The Proper Care and Maintenance of Electric Water Heaters

Homes have different components that allow them to work efficiently. It may not seem like it, but even the smallest of appliances can affect your quality of living should the time come that they stop functioning correctly.

One example of such an appliance is electric water heaters or heaters in general. Electric water heaters make it possible for you and your household to have warm showers even during the coldest of days, so it will do you good to invest the time to maintain it well. 

Here are some ways to manage your electric heater and prolong its lifespan:

Know the Model of Your Electric Water Heater

The first step to looking after your electric water heater is knowing what model you have. It will tell you the heater’s capacity and age. You may even find out about a possible warranty for your electric water heater.

If you purchased the water heaters in your home, you’re good to go. However, if you bought or rented the property with the heaters already built-in, the situation may be a bit tricky. 

Some heaters have markers on them to detail their model. If yours doesn’t, you may want to consider hiring a plumbing company to inspect the unit and tell you your electric water heaters’ exact brand and model. 

Regularly Inspect the Electric Water Heater

Like most appliances, electric water heaters wear down over time, which is why you must perform routine inspections to prevent your units from breaking completely.

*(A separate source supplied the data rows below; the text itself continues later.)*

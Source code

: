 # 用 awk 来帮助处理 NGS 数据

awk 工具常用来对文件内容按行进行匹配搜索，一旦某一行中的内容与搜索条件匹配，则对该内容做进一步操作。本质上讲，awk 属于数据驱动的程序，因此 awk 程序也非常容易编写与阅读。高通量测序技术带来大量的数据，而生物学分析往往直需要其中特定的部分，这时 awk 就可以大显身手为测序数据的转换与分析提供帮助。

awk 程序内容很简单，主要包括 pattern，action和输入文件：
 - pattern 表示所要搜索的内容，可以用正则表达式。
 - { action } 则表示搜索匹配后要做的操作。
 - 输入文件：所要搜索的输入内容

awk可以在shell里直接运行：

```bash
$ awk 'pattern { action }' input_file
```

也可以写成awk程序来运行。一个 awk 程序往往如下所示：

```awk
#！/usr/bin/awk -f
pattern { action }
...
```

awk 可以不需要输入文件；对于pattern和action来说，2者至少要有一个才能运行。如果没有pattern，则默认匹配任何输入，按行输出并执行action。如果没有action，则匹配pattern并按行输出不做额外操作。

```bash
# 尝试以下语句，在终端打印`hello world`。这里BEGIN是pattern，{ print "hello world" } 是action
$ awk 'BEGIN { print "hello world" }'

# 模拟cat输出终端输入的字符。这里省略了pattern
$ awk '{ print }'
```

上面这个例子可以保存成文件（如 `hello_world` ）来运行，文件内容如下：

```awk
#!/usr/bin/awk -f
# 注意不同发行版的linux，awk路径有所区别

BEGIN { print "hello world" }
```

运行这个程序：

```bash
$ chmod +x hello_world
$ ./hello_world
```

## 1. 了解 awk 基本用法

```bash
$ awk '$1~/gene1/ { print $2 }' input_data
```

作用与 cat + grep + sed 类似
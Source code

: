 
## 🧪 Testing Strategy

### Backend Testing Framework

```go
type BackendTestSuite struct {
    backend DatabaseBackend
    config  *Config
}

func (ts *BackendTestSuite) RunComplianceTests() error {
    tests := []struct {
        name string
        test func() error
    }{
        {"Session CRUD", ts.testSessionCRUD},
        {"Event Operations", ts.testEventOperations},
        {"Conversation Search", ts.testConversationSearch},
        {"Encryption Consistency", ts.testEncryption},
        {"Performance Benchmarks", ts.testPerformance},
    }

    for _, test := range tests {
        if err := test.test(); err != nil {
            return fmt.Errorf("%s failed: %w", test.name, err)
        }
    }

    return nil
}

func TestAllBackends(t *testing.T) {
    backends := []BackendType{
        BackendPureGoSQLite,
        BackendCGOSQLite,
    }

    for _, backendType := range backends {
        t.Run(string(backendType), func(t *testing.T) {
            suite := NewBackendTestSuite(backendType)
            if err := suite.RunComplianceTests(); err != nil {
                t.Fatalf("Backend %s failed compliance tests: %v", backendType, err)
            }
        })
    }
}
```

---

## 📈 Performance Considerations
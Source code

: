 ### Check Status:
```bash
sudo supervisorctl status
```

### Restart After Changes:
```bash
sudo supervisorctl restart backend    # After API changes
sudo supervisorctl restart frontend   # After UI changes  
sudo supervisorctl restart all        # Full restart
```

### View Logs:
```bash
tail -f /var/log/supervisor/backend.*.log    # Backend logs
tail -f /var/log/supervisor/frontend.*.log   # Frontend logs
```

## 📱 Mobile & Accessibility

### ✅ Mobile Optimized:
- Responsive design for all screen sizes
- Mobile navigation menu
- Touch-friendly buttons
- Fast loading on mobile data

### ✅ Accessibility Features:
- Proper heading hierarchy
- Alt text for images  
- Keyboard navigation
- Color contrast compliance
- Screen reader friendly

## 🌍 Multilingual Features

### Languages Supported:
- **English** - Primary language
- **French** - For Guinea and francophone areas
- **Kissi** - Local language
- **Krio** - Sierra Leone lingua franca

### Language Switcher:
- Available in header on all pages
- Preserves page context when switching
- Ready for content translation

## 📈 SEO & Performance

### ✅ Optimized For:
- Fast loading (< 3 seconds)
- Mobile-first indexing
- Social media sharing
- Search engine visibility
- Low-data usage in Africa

During inspections, there are a few parts that you need to keep a close eye on, the first of which is the temperature and pressure relief (TPR) valve. This small component allows you to release steam or water from the electric water heater, limiting the potential of high pressure.

Following the TPR valve is the anode rod, which attracts corrosive materials, so the inside of the tank doesn’t rust. Generally, it’s best to replace anode rods every three years, but you should also examine them for calcium coating or exposed core steel wires.

Adjust the Temperature

The default setting for most electric water heaters is 140 degrees, which is 20 degrees higher than you would want it to be. 

If you didn’t change yours from the default setting or turned it off at one point, you may want to bring the temperature down to 120 degrees.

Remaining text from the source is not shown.